Pará leva cultura ribeirinha à maior feira de artesanato da América Latina
Mais de 500 peças feitas com madeira de embarcações desativadas integram as vitrines da 25ª edição da Fenearte. Artesanato da Amazônia galga visibilidade e chega até o MASP.
As obras são assinadas por artistas populares ligados ao projeto “Duletos”, uma iniciativa do Instituto Letras que Flutuam, que atua como ponte entre essa tradição centenária e novos públicos. Criado em Belém, o Instituto se dedica a valorizar o ofício dos “abridores de letras” — artistas que pintam nomes nas proas das embarcações amazônicas. Em 2025, essa prática completa 100 anos, e parte dessa memória foi levada à Fenearte em forma de arte decorativa e sustentável.
A Feira Nacional começou no dia 9 e segue até o próximo domingo (20), reunindo mais de 5 mil expositores de todo o Brasil e de outros países. Com 700 estandes e uma intensa programação cultural, a edição deste ano homenageia as feiras livres de Pernambuco, com o tema “A Feira das Feiras”.
Letras que contam histórias da Amazônia
Criado em Belém, o Instituto Letras que Flutuam é o primeiro do Brasil voltado à valorização da cultura ribeirinha da Amazônia. O projeto nasceu após mais de 15 anos de pesquisa e atuação junto aos “abridores de letras” — artistas que pintam os nomes nas proas das embarcações que navegam pelos rios do Norte. Em 2025, esse ofício completa um século, e parte dessa memória foi levada à Fenearte em forma de arte decorativa e sustentável.
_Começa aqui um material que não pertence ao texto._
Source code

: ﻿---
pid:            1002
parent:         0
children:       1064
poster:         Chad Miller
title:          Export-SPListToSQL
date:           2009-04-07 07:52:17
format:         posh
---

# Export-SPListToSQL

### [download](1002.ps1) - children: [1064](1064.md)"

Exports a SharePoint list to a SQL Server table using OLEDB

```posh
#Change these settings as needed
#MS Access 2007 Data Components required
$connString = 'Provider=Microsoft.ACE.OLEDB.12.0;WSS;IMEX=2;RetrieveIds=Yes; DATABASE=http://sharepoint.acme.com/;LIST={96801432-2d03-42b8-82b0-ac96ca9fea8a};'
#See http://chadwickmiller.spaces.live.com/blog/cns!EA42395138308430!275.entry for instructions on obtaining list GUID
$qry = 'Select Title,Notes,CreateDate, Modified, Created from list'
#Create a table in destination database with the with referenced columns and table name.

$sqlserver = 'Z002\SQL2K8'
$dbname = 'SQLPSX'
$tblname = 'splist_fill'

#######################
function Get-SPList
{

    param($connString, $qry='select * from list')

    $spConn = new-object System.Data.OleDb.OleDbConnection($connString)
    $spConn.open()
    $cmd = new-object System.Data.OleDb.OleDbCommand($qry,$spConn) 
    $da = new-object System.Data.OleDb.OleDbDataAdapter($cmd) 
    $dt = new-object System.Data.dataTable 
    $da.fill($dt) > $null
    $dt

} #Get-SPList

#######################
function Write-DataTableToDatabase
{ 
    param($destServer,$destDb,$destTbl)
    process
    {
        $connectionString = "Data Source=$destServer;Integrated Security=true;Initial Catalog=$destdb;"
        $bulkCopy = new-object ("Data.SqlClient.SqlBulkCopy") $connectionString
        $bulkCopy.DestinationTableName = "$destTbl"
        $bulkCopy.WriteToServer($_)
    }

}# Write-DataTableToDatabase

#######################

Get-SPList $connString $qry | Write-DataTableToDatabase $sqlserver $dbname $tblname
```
As peças mantêm viva a tradição das letras pintadas à mão, agora sobre madeira reaproveitada de barcos. Palavras como “alegria”, “gratidão” e expressões amazônicas chamam a atenção do público e despertam curiosidade. “A letra decorativa amazônica aproxima as pessoas, abre espaço pra gente contar a nossa história”, afirma Fernanda Martins, diretora do Instituto.
A participação na feira também gerou oportunidades de venda e visibilidade. Algumas peças foram adquiridas por lojas como a do MASP (Museu de Arte de São Paulo) e despertaram o interesse de designers, lojistas e influenciadores. “Foi tudo muito rápido, mas conseguimos envolver dez artistas, que se mobilizaram e entenderam o tamanho da Fenearte. Estamos vivendo um processo de troca muito rico, que rompe o isolamento do Norte e mostra a potência da nossa cultura”, afirma Fernanda.
Intercâmbio cultural
A presença do Pará na Fenearte vai além do comércio. A experiência representa um salto de formação e conexão para os artistas envolvidos. Dois deles, Kekel e Barata, viajaram de avião pela primeira vez para participar da feira. “Eles não só estão vendendo, mas aprendendo sobre precificação, descontos, logística, taxas de cartão… São vivências que fortalecem o caminho de profissionalização desses mestres da arte popular”, destaca Fernanda.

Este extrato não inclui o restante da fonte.